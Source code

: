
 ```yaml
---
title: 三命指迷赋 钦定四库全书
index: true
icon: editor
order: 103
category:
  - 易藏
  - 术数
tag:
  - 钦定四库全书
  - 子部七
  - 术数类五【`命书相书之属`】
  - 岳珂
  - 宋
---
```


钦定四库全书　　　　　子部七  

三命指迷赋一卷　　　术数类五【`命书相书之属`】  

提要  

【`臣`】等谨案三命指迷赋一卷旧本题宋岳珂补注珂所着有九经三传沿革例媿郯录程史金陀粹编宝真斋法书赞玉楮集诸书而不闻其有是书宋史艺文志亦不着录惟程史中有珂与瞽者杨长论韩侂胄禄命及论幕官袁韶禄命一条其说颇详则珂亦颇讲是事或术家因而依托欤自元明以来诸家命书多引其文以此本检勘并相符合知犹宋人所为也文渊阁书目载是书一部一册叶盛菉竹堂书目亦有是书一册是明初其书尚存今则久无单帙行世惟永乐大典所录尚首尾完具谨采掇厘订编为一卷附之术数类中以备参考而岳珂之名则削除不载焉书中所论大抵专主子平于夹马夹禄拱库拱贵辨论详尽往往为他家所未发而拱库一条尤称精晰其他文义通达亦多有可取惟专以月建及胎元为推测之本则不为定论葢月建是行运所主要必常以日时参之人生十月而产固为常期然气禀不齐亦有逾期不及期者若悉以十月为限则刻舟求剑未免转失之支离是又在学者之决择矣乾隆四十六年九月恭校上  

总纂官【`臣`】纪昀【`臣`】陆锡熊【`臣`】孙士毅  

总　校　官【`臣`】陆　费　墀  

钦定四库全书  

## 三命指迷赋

◆ **Task description**: Give only a number, the count of lines above that include the string "钦定四库全书".

◆ **Exercise output**: 4